What you are asked to do:
Below is some data. Retype exactly the lines starting at the one with "FLINT enables all" and ending at the one with "FLINT integrates data".

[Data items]

════

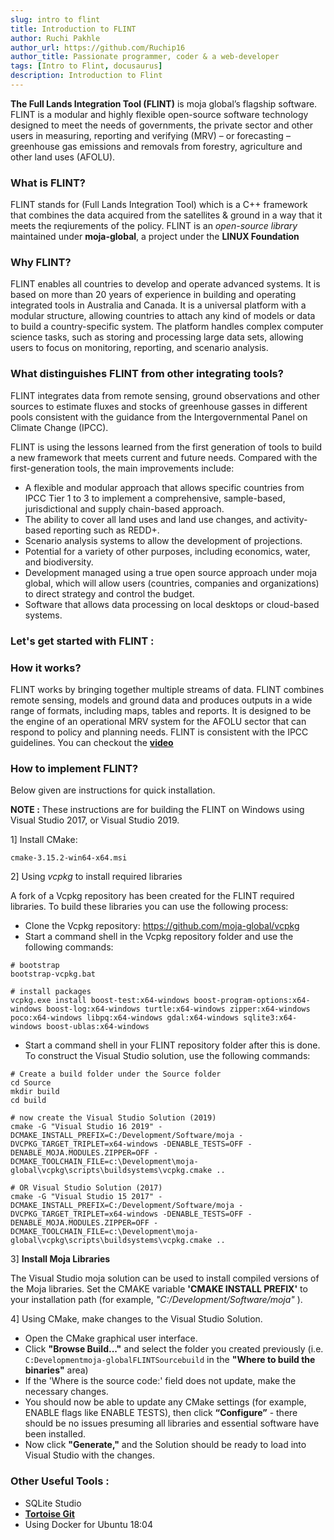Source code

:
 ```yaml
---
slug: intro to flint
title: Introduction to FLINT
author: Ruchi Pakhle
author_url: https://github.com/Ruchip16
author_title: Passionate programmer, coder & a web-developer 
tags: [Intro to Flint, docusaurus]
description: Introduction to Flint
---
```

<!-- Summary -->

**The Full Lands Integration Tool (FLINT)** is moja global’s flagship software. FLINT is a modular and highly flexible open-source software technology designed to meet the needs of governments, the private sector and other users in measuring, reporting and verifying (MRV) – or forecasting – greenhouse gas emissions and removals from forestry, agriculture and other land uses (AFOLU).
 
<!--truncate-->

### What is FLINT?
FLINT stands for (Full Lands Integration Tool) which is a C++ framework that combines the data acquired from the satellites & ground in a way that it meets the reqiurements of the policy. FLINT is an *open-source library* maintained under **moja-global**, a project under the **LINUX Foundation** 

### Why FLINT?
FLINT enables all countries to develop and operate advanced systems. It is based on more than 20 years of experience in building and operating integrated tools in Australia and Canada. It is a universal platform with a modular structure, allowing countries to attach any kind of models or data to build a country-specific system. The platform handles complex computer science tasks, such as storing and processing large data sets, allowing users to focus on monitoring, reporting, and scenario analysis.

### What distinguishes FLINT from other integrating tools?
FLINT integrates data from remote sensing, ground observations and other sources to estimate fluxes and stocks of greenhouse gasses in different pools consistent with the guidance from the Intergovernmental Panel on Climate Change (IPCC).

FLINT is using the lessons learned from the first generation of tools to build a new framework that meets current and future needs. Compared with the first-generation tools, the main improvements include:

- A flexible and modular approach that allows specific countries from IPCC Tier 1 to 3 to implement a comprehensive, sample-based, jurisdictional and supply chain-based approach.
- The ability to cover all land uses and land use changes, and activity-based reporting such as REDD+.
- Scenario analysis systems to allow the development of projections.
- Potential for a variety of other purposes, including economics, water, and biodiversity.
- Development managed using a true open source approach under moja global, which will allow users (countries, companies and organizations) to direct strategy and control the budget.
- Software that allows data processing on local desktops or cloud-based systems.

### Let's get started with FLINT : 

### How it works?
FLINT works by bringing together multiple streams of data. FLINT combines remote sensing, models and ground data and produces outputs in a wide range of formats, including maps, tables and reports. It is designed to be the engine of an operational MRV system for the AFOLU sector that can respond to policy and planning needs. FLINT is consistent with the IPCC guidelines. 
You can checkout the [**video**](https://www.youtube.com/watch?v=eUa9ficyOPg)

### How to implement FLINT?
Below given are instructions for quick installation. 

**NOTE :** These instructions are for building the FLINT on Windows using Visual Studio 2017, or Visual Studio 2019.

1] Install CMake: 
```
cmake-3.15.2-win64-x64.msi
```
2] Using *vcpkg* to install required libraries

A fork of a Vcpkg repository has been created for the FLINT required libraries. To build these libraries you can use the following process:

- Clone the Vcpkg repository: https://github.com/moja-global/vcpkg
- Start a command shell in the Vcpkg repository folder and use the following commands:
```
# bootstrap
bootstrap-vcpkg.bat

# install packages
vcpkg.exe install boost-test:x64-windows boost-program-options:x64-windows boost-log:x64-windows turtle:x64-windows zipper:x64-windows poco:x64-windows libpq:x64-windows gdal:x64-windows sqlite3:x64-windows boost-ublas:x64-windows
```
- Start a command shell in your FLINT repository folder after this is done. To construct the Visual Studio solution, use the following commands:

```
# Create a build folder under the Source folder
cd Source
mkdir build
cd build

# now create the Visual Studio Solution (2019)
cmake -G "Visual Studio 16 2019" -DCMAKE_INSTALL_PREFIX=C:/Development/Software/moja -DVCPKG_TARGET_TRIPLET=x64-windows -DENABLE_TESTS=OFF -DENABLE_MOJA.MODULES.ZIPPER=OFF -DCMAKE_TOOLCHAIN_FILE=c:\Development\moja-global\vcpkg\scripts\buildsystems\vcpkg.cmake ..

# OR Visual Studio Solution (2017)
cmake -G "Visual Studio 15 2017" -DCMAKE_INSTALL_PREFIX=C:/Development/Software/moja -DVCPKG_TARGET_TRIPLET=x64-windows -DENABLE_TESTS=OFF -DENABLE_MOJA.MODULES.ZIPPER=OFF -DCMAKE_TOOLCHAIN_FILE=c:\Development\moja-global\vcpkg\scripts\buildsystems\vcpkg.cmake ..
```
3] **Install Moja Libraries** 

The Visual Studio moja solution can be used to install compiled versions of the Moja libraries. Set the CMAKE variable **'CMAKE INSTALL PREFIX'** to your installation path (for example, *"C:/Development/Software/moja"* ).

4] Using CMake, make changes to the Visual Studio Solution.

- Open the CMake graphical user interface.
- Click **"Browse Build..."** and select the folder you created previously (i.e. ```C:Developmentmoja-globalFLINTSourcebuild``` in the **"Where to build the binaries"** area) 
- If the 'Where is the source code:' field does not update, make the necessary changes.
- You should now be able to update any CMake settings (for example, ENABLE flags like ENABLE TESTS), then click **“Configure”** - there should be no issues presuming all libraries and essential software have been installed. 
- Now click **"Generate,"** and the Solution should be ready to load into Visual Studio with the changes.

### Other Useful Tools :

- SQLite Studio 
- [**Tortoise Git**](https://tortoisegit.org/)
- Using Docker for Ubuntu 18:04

════

Task result:
FLINT enables all countries to develop and operate advanced systems. It is based on more than 20 years of experience in building and operating integrated tools in Australia and Canada. It is a universal platform with a modular structure, allowing countries to attach any kind of models or data to build a country-specific system. The platform handles complex computer science tasks, such as storing and processing large data sets, allowing users to focus on monitoring, reporting, and scenario analysis.

### What distinguishes FLINT from other integrating tools?
FLINT integrates data from remote sensing, ground observations and other sources to estimate fluxes and stocks of greenhouse gasses in different pools consistent with the guidance from the Intergovernmental Panel on Climate Change (IPCC).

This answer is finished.